Overview
Since our main task is to implement an AR Pet Assistant, it is natural to think of Unity. Unity platform allows making real-time 3D projects for Games, Engineering, Film, etc. [1], and it is also one of the best tools for XR development [2]. C#, backed by Microsoft [3], is the language supported by Unity for developers.
Our project can be divided into 5 main parts: AR (Unity Engine), HCI, AI, Animation, Server. I’ll introduce them one by one.
AR
There are four major AR SDKs today: ARKit, ARCore, Vuforia and AR Foundation. All SDKs are integrated in Unity game engine [4].
AR Foundation: A framework purpose-built for AR development allows you to develop your app once, then deploy it across multiple mobile and wearable AR devices. It includes core features from each platform, as well as unique Unity features that include photorealistic rendering, physics, device optimizations, and more. AR Foundation is a good AR development tool for games and lightweight solutions.
Vuforia: As a leader in the AR/MR space, PTC’s Vuforia is a great development system for business-oriented projects, especially manufacturing AR solutions. The program’s flexible development engine has already been used for creating innovative workflows in multiple industries.
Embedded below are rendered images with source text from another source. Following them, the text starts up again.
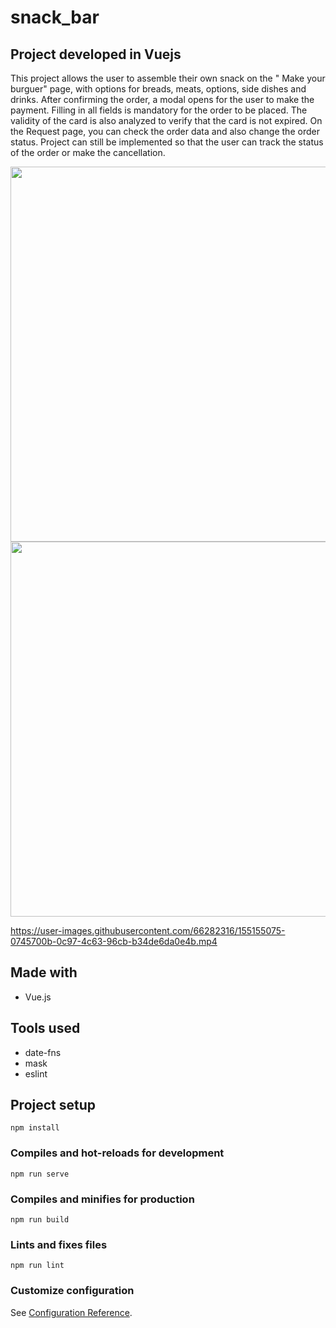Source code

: # snack_bar

## Project developed in Vuejs 

This project allows the user to assemble their own snack on the " Make your burguer" page, with options for breads, meats, options, side dishes and drinks. After confirming the order, a modal opens for the user to make the payment.
Filling in all fields is mandatory for the order to be placed. The validity of the card is also analyzed to verify that the card is not expired.
On the Request page, you can check the order data and also change the order status.
Project can still be implemented so that the user can track the status of the order or make the cancellation.

<img src='https://user-images.githubusercontent.com/66282316/155153810-66ede7d0-c8a1-4458-aaaa-861a44f9c26b.jpg' style="width:600px;">
<img src='https://user-images.githubusercontent.com/66282316/155154438-096e319f-0ea2-496b-9be7-c0f022ac2ede.jpg' style="width:600px;">


https://user-images.githubusercontent.com/66282316/155155075-0745700b-0c97-4c63-96cb-b34de6da0e4b.mp4




## Made with
* Vue.js

## Tools used
* date-fns 
* mask
* eslint


## Project setup
```
npm install
```

### Compiles and hot-reloads for development
```
npm run serve
```

### Compiles and minifies for production
```
npm run build
```

### Lints and fixes files
```
npm run lint
```

### Customize configuration
See [Configuration Reference](https://cli.vuejs.org/config/).
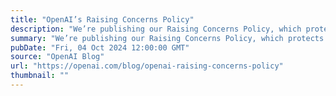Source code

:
 ```yaml
---
title: "OpenAI’s Raising Concerns Policy"
description: "We’re publishing our Raising Concerns Policy, which protects employees’ rights to make protected disclosures."
summary: "We’re publishing our Raising Concerns Policy, which protects employees’ rights to make protected disclosures."
pubDate: "Fri, 04 Oct 2024 12:00:00 GMT"
source: "OpenAI Blog"
url: "https://openai.com/blog/openai-raising-concerns-policy"
thumbnail: ""
---
```


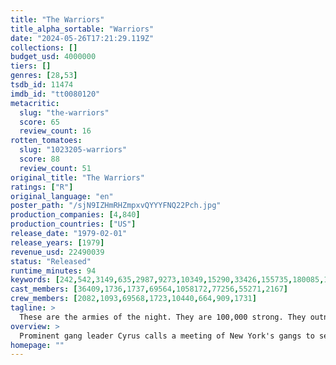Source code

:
 ```yaml
---
title: "The Warriors"
title_alpha_sortable: "Warriors"
date: "2024-05-26T17:21:29.119Z"
collections: []
budget_usd: 4000000
tiers: []
genres: [28,53]
tsdb_id: 11474
imdb_id: "tt0080120"
metacritic:
  slug: "the-warriors"
  score: 65
  review_count: 16
rotten_tomatoes:
  slug: "1023205-warriors"
  score: 88
  review_count: 51
original_title: "The Warriors"
ratings: ["R"]
original_language: "en"
poster_path: "/sjN9IZHmRHZmpxvQYYYFNQ22Pch.jpg"
production_companies: [4,840]
production_countries: ["US"]
release_date: "1979-02-01"
release_years: [1979]
revenue_usd: 22490039
status: "Released"
runtime_minutes: 94
keywords: [242,542,3149,635,2987,9273,10349,15290,33426,155735,180085,192913,250391,312898]
cast_members: [36409,1736,1737,69564,1058172,77256,55271,2167]
crew_members: [2082,1093,69568,1723,10440,664,909,1731]
tagline: >
  These are the armies of the night. They are 100,000 strong. They outnumber the cops five to one. They could run New York City. Tonight they're all out to get the Warriors.
overview: >
  Prominent gang leader Cyrus calls a meeting of New York's gangs to set aside their turf wars and take over the city. At the meeting, a rival leader kills Cyrus, but a Coney Island gang called the Warriors is wrongly blamed for Cyrus' death. Before you know it, the cops and every gangbanger in town is hot on the Warriors' trail.
homepage: ""
---
```


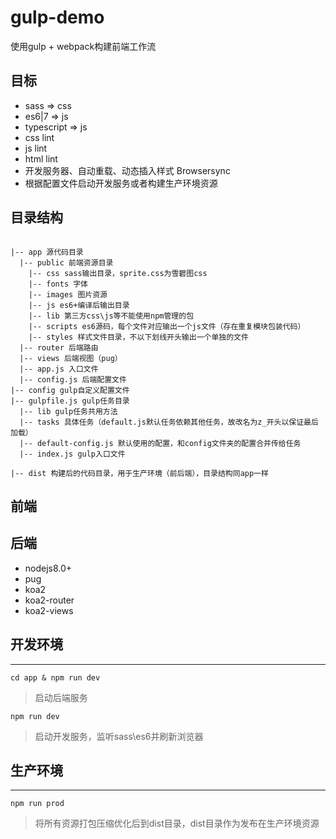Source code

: <!--
 * @Description: In User Settings Edit
 * @Author: your name
 * @Date: 2019-08-30 16:03:24
 * @LastEditTime: 2019-09-17 17:16:14
 * @LastEditors: Please set LastEditors
 -->
 
# gulp-demo
使用gulp + webpack构建前端工作流

## 目标

- sass => css
- es6|7 => js
- typescript => js
- css lint
- js lint
- html lint
- 开发服务器、自动重载、动态插入样式 Browsersync
- 根据配置文件启动开发服务或者构建生产环境资源

## 目录结构
```

|-- app 源代码目录
  |-- public 前端资源目录
    |-- css sass输出目录，sprite.css为雪碧图css
    |-- fonts 字体
    |-- images 图片资源
    |-- js es6+编译后输出目录
    |-- lib 第三方css\js等不能使用npm管理的包
    |-- scripts es6源码，每个文件对应输出一个js文件（存在重复模块包装代码）
    |-- styles 样式文件目录，不以下划线开头输出一个单独的文件
  |-- router 后端路由
  |-- views 后端视图（pug）
  |-- app.js 入口文件
  |-- config.js 后端配置文件
|-- config gulp自定义配置文件
|-- gulpfile.js gulp任务目录
  |-- lib gulp任务共用方法
  |-- tasks 具体任务（default.js默认任务依赖其他任务，故改名为z_开头以保证最后加载）
  |-- default-config.js 默认使用的配置，和config文件夹的配置合并传给任务
  |-- index.js gulp入口文件

|-- dist 构建后的代码目录，用于生产环境（前后端），目录结构同app一样
```

## 前端

## 后端

- nodejs8.0+
- pug
- koa2
- koa2-router
- koa2-views

## 开发环境
---

`cd app & npm run dev`

> 启动后端服务

`npm run dev`

> 启动开发服务，监听sass\es6并刷新浏览器

## 生产环境
---

`npm run prod`

> 将所有资源打包压缩优化后到dist目录，dist目录作为发布在生产环境资源


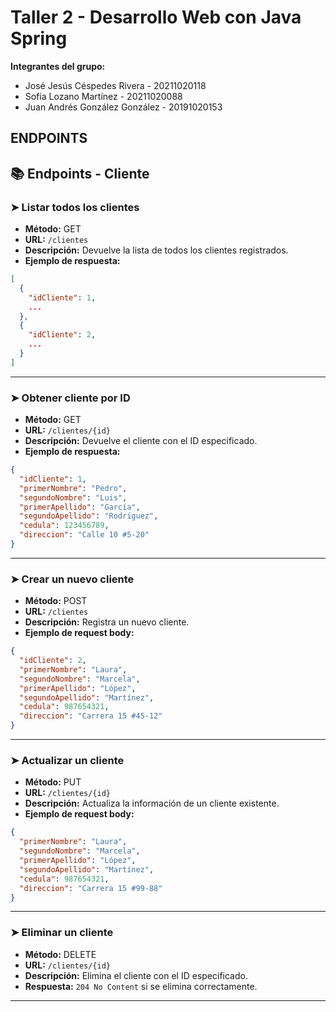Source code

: # Taller 2 - Desarrollo Web con Java Spring

**Integrantes del grupo:**

- José Jesús Céspedes Rivera - 20211020118  
- Sofía Lozano Martínez - 20211020088  
- Juan Andrés González González - 20191020153


## ENDPOINTS

## 📚 Endpoints - Cliente

### ➤ Listar todos los clientes

- **Método:** GET  
- **URL:** `/clientes`  
- **Descripción:** Devuelve la lista de todos los clientes registrados.  
- **Ejemplo de respuesta:**

```json
[
  {
    "idCliente": 1,
    ...
  },
  {
    "idCliente": 2,
    ...
  }
]
```

---

### ➤ Obtener cliente por ID

- **Método:** GET  
- **URL:** `/clientes/{id}`  
- **Descripción:** Devuelve el cliente con el ID especificado.  
- **Ejemplo de respuesta:**

```json
{
  "idCliente": 1,
  "primerNombre": "Pedro",
  "segundoNombre": "Luis",
  "primerApellido": "García",
  "segundoApellido": "Rodríguez",
  "cedula": 123456789,
  "direccion": "Calle 10 #5-20"
}
```

---

### ➤ Crear un nuevo cliente

- **Método:** POST  
- **URL:** `/clientes`  
- **Descripción:** Registra un nuevo cliente.  
- **Ejemplo de request body:**

```json
{
  "idCliente": 2,
  "primerNombre": "Laura",
  "segundoNombre": "Marcela",
  "primerApellido": "López",
  "segundoApellido": "Martínez",
  "cedula": 987654321,
  "direccion": "Carrera 15 #45-12"
}
```

---

### ➤ Actualizar un cliente

- **Método:** PUT  
- **URL:** `/clientes/{id}`  
- **Descripción:** Actualiza la información de un cliente existente.  
- **Ejemplo de request body:**

```json
{
  "primerNombre": "Laura",
  "segundoNombre": "Marcela",
  "primerApellido": "López",
  "segundoApellido": "Martínez",
  "cedula": 987654321,
  "direccion": "Carrera 15 #99-88"
}
```

---

### ➤ Eliminar un cliente

- **Método:** DELETE  
- **URL:** `/clientes/{id}`  
- **Descripción:** Elimina el cliente con el ID especificado.  
- **Respuesta:** `204 No Content` si se elimina correctamente.

---


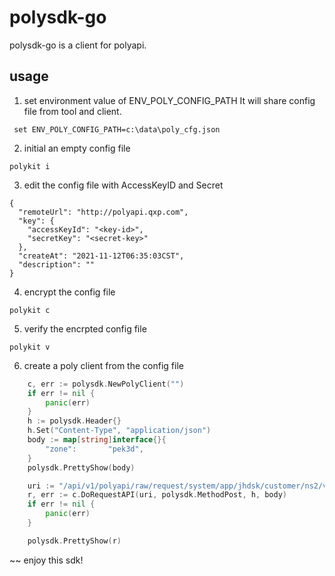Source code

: # polysdk-go

polysdk-go is a client for polyapi.

## usage

1. set environment value of ENV_POLY_CONFIG_PATH
It will share config file from tool and client.
```
 set ENV_POLY_CONFIG_PATH=c:\data\poly_cfg.json
```
2. initial an empty config file
```
polykit i
```
3. edit the config file with AccessKeyID and Secret
```
{
  "remoteUrl": "http://polyapi.qxp.com",
  "key": {
    "accessKeyId": "<key-id>",
    "secretKey": "<secret-key>"
  },
  "createAt": "2021-11-12T06:35:03CST",
  "description": ""
}
```
4. encrypt the config file
```
polykit c
```
5. verify the encrpted config file
```
polykit v
```
6. create a poly client from the config file
```Go
	c, err := polysdk.NewPolyClient("")
	if err != nil {
		panic(err)
	}
	h := polysdk.Header{}
	h.Set("Content-Type", "application/json")
	body := map[string]interface{}{
		"zone":       "pek3d",
	}
	polysdk.PrettyShow(body)

	uri := "/api/v1/polyapi/raw/request/system/app/jhdsk/customer/ns2/viewVM.r"
	r, err := c.DoRequestAPI(uri, polysdk.MethodPost, h, body)
	if err != nil {
		panic(err)
	}

	polysdk.PrettyShow(r)
```

~~ enjoy this sdk!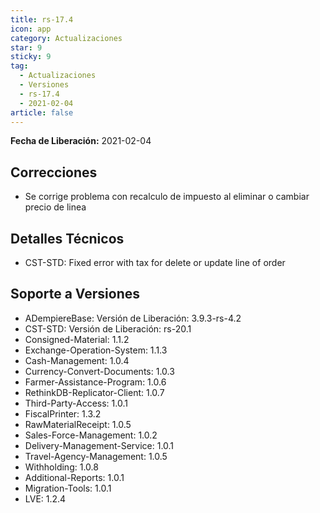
 ```yaml
---
title: rs-17.4
icon: app
category: Actualizaciones
star: 9
sticky: 9
tag:
  - Actualizaciones
  - Versiones
  - rs-17.4
  - 2021-02-04
article: false
---
```


**Fecha de Liberación:** 2021-02-04

## Correcciones

- Se corrige problema con recalculo de impuesto al eliminar o cambiar precio de linea

## Detalles Técnicos

- CST-STD: Fixed error with tax for delete or update line of order

## Soporte a Versiones

- ADempiereBase: Versión de Liberación: 3.9.3-rs-4.2
- CST-STD: Versión de Liberación: rs-20.1
- Consigned-Material: 1.1.2
- Exchange-Operation-System: 1.1.3
- Cash-Management: 1.0.4
- Currency-Convert-Documents: 1.0.3
- Farmer-Assistance-Program: 1.0.6
- RethinkDB-Replicator-Client: 1.0.7
- Third-Party-Access: 1.0.1
- FiscalPrinter: 1.3.2
- RawMaterialReceipt: 1.0.5
- Sales-Force-Management: 1.0.2
- Delivery-Management-Service: 1.0.1
- Travel-Agency-Management: 1.0.5
- Withholding: 1.0.8
- Additional-Reports: 1.0.1
- Migration-Tools: 1.0.1
- LVE: 1.2.4
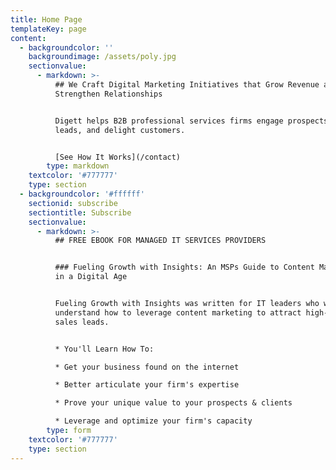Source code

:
 ```yaml
---
title: Home Page
templateKey: page
content:
  - backgroundcolor: ''
    backgroundimage: /assets/poly.jpg
    sectionvalue:
      - markdown: >-
          ## We Craft Digital Marketing Initiatives that Grow Revenue and
          Strengthen Relationships


          Digett helps B2B professional services firms engage prospects, convert
          leads, and delight customers.


          [See How It Works](/contact)
        type: markdown
    textcolor: '#777777'
    type: section
  - backgroundcolor: '#ffffff'
    sectionid: subscribe
    sectiontitle: Subscribe
    sectionvalue:
      - markdown: >-
          ## FREE EBOOK FOR MANAGED IT SERVICES PROVIDERS


          ### Fueling Growth with Insights: An MSPs Guide to Content Marketing
          in a Digital Age


          Fueling Growth with Insights was written for IT leaders who want to
          understand how to leverage content marketing to attract high-quality
          sales leads.


          * You'll Learn How To:

          * Get your business found on the internet

          * Better articulate your firm's expertise

          * Prove your unique value to your prospects & clients

          * Leverage and optimize your firm's capacity
        type: form
    textcolor: '#777777'
    type: section
---
```


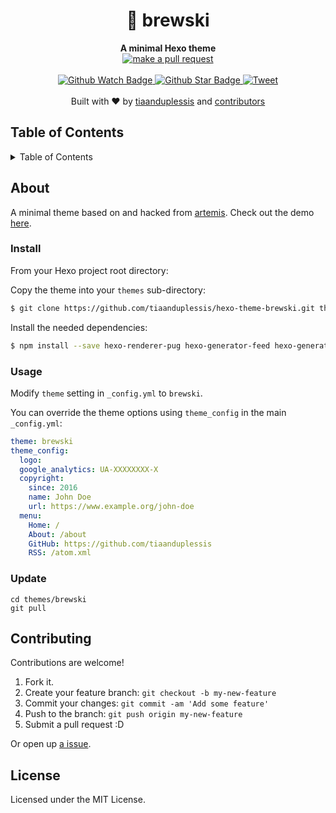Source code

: 
<h1 align="center">🍺 brewski</h1>
<div align="center">
  <strong>A minimal Hexo theme</strong>
</div>
<div align="center">
  <a href="http://makeapullrequest.com">
    <img src="https://img.shields.io/badge/PRs-welcome-brightgreen.svg?style=flat-square" alt="make a pull request" />
  </a>
</div>
<br>
<div align="center">
  <a href="https://github.com/tiaanduplessis/hexo-theme-brewski/watchers">
    <img src="https://img.shields.io/github/watchers/tiaanduplessis/hexo-theme-brewski.svg?style=social" alt="Github Watch Badge" />
  </a>
  <a href="https://github.com/tiaanduplessis/hexo-theme-brewski/stargazers">
    <img src="https://img.shields.io/github/stars/tiaanduplessis/hexo-theme-brewski.svg?style=social" alt="Github Star Badge" />
  </a>
  <a href="https://twitter.com/intent/tweet?text=Check%20out%20hexo-theme-brewski!%20https://github.com/tiaanduplessis/hexo-theme-brewski%20%F0%9F%91%8D">
    <img src="https://img.shields.io/twitter/url/https/github.com/tiaanduplessis/hexo-theme-brewski.svg?style=social" alt="Tweet" />
  </a>
</div>
<br>
<div align="center">
  Built with ❤︎ by <a href="https://github.com/tiaanduplessis">tiaanduplessis</a> and <a href="https://github.com/tiaanduplessis/hexo-theme-brewski/contributors">contributors</a>
</div>

<h2>Table of Contents</h2>
<details>
  <summary>Table of Contents</summary>
  <li><a href="#about">About</a></li>
  <li><a href="#install">Install</a></li>
  <li><a href="#usage">Usage</a></li>
  <li><a href="#update">Update</a></li>
  <li><a href="#contribute">Contribute</a></li>
  <li><a href="#license">License</a></li>
</details>

## About

A minimal theme based on and hacked from [artemis](https://github.com/Dreyer/hexo-theme-artemis). Check out the demo [here](https://tiaanduplessis.github.io/hexo-theme-brewski-demo/).

### Install

From your Hexo project root directory:

Copy the theme into your `themes` sub-directory:

```sh
$ git clone https://github.com/tiaanduplessis/hexo-theme-brewski.git themes/brewski
```

Install the needed dependencies:

```sh
$ npm install --save hexo-renderer-pug hexo-generator-feed hexo-generator-sitemap
```


### Usage

Modify `theme` setting in `_config.yml` to `brewski`.

You can override the theme options using `theme_config` in the main `_config.yml`:

```yaml
theme: brewski
theme_config:
  logo:
  google_analytics: UA-XXXXXXXX-X
  copyright:
    since: 2016
    name: John Doe
    url: https://www.example.org/john-doe
  menu:
    Home: /
    About: /about
    GitHub: https://github.com/tiaanduplessis
    RSS: /atom.xml
```

### Update

```
cd themes/brewski
git pull
```

## Contributing

Contributions are welcome!

1. Fork it.
2. Create your feature branch: `git checkout -b my-new-feature`
3. Commit your changes: `git commit -am 'Add some feature'`
4. Push to the branch: `git push origin my-new-feature`
5. Submit a pull request :D

Or open up [a issue](https://github.com/tiaanduplessis/form-extract/issues).

## License

Licensed under the MIT License.
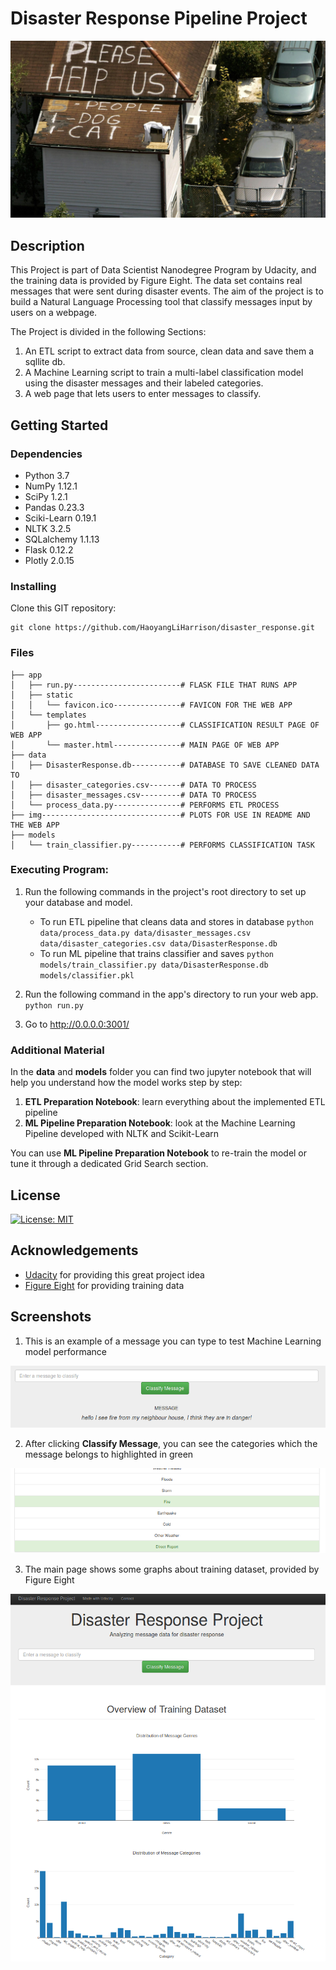 # Disaster Response Pipeline Project

![Intro Pic](screenshots/intro.jpg)

## Description

This Project is part of Data Scientist Nanodegree Program by Udacity, and the training data is provided by Figure Eight.
The data set contains real messages that were sent during disaster events. 
The aim of the project is to build a Natural Language Processing tool that classify messages input by users on a webpage.

The Project is divided in the following Sections:

1. An ETL script to extract data from source, clean data and save them a sqllite db.
2. A Machine Learning script to train a multi-label classification model using the disaster messages and their labeled categories.   
3. A web page that lets users to enter messages to classify. 

## Getting Started

### Dependencies
* Python 3.7
* NumPy 1.12.1 
* SciPy 1.2.1
* Pandas 0.23.3
* Sciki-Learn 0.19.1
* NLTK 3.2.5
* SQLalchemy 1.1.13
* Flask 0.12.2
* Plotly 2.0.15

### Installing
Clone this GIT repository:
```
git clone https://github.com/HaoyangLiHarrison/disaster_response.git
```

### Files
```
├── app
│   ├── run.py------------------------# FLASK FILE THAT RUNS APP
│   ├── static
│   │   └── favicon.ico---------------# FAVICON FOR THE WEB APP
│   └── templates
│       ├── go.html-------------------# CLASSIFICATION RESULT PAGE OF WEB APP
│       └── master.html---------------# MAIN PAGE OF WEB APP
├── data
│   ├── DisasterResponse.db-----------# DATABASE TO SAVE CLEANED DATA TO
│   ├── disaster_categories.csv-------# DATA TO PROCESS
│   ├── disaster_messages.csv---------# DATA TO PROCESS
│   └── process_data.py---------------# PERFORMS ETL PROCESS
├── img-------------------------------# PLOTS FOR USE IN README AND THE WEB APP
├── models
│   └── train_classifier.py-----------# PERFORMS CLASSIFICATION TASK
```

### Executing Program:
1. Run the following commands in the project's root directory to set up your database and model.

    - To run ETL pipeline that cleans data and stores in database
        `python data/process_data.py data/disaster_messages.csv data/disaster_categories.csv data/DisasterResponse.db`
    - To run ML pipeline that trains classifier and saves
        `python models/train_classifier.py data/DisasterResponse.db models/classifier.pkl`

2. Run the following command in the app's directory to run your web app.
    `python run.py`

3. Go to http://0.0.0.0:3001/


### Additional Material

In the **data** and **models** folder you can find two jupyter notebook that will help you understand how the model works step by step:
1. **ETL Preparation Notebook**: learn everything about the implemented ETL pipeline
2. **ML Pipeline Preparation Notebook**: look at the Machine Learning Pipeline developed with NLTK and Scikit-Learn

You can use **ML Pipeline Preparation Notebook** to re-train the model or tune it through a dedicated Grid Search section. 



## License
[![License: MIT](https://img.shields.io/badge/License-MIT-yellow.svg)](https://opensource.org/licenses/MIT)

## Acknowledgements

* [Udacity](https://www.udacity.com/) for providing this great project idea
* [Figure Eight](https://www.figure-eight.com/) for providing training data

## Screenshots

1. This is an example of a message you can type to test Machine Learning model performance

![Sample Input](screenshots/sample_input.png)

2. After clicking **Classify Message**, you can see the categories which the message belongs to highlighted in green

![Sample Output](screenshots/sample_output.png)

3. The main page shows some graphs about training dataset, provided by Figure Eight

![Main Page](screenshots/main_page.png)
Vuforia collaborates with Unity to help developers use augmented reality as a cross-platform SDK for Android, iOS, UWP and digital eyewear. It can use images and real objects as targets for placing content and tracking in the real world.
AR Kit and AR Core: ARKit is the go-to application for the development of AR software developed by Apple, so it is not possible to use ARKit on android phones. ARCore is in many ways an analog of ARKit – another application developed by the creators of a platform for devices using this platform. In this case, the company is Google, and the platform is Android.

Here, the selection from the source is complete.